**Exercise instructions**
Copy every line in the records below that contains the word "documentclass".

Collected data
───

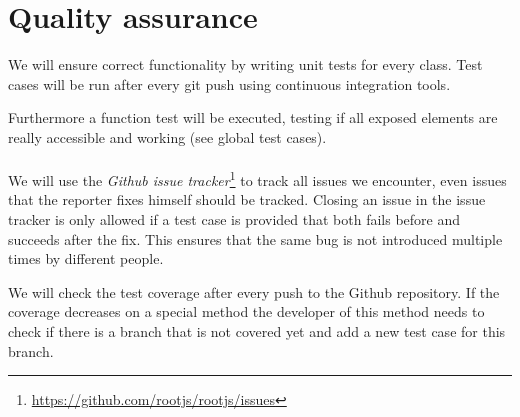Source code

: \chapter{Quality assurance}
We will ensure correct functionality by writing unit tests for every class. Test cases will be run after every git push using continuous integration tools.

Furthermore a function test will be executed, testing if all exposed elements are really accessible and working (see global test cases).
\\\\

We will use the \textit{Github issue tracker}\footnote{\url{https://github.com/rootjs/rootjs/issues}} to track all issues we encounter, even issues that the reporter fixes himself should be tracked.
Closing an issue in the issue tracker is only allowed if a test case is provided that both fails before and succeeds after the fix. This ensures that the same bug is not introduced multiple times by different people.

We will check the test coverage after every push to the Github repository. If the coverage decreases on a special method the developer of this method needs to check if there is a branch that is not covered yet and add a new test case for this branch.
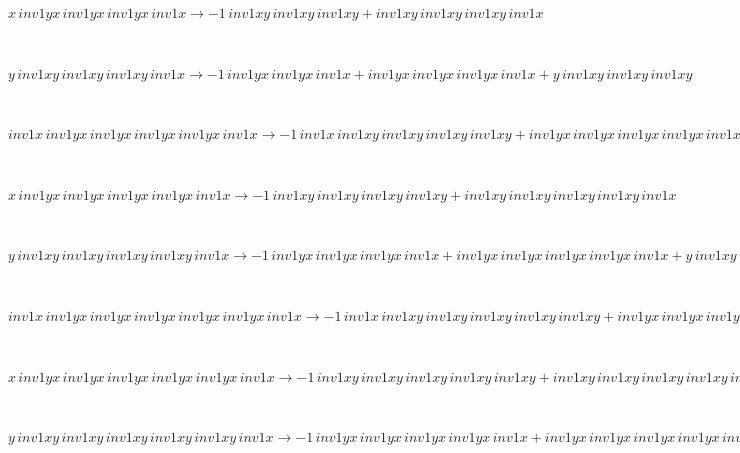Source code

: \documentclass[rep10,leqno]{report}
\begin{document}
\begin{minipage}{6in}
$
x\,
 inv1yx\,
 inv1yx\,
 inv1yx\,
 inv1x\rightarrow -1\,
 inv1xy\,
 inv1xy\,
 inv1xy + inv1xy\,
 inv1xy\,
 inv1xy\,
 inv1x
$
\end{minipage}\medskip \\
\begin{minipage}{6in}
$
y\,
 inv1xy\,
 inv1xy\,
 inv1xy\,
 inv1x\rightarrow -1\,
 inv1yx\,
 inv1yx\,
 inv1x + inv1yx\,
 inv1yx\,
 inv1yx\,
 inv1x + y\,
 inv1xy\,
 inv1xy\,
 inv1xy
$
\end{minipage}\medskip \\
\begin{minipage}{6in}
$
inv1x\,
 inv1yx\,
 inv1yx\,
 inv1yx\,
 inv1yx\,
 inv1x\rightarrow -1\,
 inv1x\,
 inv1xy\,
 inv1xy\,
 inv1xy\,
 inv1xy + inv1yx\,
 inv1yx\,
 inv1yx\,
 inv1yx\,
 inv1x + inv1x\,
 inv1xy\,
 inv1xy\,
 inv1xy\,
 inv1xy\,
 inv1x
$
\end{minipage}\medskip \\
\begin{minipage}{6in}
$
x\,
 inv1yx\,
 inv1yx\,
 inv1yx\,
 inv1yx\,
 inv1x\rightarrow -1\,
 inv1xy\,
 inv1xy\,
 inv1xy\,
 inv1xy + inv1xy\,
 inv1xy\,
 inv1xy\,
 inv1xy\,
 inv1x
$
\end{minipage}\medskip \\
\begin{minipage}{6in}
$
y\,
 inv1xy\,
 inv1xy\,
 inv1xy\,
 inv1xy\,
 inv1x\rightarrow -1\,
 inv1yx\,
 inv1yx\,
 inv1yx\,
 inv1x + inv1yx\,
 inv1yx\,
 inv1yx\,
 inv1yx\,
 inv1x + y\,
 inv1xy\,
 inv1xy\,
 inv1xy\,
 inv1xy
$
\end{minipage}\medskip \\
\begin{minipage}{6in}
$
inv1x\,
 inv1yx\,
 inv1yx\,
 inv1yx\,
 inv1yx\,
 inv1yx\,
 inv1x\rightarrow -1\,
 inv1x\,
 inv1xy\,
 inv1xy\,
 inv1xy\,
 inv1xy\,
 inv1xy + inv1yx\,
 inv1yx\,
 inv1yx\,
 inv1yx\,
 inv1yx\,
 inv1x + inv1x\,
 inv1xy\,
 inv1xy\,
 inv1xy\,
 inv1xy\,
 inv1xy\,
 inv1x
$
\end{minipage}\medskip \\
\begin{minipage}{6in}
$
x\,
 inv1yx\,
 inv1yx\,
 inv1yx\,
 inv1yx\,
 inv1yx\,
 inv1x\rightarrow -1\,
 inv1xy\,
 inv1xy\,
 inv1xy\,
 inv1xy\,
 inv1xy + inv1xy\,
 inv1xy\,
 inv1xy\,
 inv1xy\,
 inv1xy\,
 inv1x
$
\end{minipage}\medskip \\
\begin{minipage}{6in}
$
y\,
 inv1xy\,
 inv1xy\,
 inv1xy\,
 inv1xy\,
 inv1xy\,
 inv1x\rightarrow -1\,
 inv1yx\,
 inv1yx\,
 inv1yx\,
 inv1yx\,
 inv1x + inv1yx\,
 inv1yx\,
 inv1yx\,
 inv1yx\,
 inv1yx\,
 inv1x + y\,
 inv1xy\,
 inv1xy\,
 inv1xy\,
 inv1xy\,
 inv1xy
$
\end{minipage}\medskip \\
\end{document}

───

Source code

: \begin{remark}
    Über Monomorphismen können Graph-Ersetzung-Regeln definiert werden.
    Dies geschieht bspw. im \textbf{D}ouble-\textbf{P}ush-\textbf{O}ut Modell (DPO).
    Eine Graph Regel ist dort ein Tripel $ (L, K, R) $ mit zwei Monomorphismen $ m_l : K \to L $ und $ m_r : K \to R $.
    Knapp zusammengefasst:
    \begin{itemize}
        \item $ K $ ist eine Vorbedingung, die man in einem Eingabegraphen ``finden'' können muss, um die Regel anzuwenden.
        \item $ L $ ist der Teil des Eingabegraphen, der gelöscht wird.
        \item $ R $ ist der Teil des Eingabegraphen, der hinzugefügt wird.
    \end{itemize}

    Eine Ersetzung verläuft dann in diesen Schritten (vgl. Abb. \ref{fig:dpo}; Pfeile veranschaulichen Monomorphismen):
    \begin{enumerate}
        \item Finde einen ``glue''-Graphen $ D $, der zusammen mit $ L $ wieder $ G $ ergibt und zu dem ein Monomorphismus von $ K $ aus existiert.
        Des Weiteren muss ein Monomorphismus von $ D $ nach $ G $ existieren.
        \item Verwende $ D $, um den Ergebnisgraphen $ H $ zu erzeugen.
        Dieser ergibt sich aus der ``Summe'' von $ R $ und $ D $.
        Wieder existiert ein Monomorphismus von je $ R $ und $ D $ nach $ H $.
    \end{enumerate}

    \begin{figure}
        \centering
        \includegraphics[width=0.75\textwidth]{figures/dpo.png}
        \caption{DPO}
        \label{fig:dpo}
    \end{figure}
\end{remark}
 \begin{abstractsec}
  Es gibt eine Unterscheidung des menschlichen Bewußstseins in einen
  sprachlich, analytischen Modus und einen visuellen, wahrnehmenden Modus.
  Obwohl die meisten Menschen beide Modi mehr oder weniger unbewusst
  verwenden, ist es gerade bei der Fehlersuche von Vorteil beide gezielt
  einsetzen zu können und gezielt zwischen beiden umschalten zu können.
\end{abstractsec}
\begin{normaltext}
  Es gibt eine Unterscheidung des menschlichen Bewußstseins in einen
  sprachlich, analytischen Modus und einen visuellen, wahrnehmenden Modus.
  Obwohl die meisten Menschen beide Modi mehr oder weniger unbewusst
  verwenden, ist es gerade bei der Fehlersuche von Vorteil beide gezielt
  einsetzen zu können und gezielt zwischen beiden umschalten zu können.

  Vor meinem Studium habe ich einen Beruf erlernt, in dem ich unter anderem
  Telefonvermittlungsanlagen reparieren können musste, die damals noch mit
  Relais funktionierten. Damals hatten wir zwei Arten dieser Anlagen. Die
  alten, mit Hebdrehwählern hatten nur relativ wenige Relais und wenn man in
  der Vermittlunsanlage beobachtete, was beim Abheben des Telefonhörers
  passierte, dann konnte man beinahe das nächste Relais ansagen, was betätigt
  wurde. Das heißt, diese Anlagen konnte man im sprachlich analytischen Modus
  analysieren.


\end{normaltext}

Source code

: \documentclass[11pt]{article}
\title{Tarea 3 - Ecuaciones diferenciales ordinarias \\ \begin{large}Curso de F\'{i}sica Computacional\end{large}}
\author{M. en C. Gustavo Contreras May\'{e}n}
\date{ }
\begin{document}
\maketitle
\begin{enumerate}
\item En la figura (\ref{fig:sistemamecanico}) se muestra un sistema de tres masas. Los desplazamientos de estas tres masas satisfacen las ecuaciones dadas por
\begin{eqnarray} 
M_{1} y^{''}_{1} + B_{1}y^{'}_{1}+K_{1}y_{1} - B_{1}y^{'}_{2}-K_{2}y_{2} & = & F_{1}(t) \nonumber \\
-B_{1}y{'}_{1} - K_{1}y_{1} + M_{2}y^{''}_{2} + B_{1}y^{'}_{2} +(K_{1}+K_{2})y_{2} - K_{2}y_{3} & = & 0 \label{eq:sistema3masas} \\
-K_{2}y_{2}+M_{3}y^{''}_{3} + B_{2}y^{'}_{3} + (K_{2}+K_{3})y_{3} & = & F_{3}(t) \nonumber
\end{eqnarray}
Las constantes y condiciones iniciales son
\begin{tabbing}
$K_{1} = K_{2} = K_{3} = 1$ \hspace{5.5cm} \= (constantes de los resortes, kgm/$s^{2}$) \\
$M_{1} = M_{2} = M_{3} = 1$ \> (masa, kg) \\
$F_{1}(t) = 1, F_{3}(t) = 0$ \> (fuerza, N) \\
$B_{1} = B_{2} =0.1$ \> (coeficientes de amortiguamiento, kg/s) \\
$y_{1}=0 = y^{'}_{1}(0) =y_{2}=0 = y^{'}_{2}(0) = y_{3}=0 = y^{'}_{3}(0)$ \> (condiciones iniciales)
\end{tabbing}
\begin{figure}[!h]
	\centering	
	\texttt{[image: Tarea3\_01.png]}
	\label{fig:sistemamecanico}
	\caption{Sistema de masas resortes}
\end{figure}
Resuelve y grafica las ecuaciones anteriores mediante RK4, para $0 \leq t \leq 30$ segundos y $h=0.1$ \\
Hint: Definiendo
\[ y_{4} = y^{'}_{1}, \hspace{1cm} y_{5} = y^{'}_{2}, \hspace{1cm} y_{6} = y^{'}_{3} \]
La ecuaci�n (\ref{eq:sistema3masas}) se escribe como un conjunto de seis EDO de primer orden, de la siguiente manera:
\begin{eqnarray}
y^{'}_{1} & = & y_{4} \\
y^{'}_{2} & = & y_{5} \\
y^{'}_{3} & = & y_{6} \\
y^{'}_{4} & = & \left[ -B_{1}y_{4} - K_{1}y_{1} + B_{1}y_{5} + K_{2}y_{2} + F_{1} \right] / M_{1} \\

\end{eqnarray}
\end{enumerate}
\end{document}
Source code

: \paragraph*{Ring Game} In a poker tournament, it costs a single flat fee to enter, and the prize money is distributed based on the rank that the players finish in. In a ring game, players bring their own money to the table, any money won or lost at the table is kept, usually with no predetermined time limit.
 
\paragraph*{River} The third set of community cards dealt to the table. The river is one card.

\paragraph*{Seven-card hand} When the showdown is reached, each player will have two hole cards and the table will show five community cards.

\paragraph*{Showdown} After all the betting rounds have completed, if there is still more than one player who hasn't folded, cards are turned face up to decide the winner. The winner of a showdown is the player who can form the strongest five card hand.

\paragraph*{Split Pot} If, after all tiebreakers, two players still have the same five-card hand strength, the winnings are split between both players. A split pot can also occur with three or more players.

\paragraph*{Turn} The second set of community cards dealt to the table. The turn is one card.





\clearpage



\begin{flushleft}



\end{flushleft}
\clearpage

───

**Answer for this exercise**
: \documentclass[rep10,leqno]{report}
: \documentclass[11pt]{article}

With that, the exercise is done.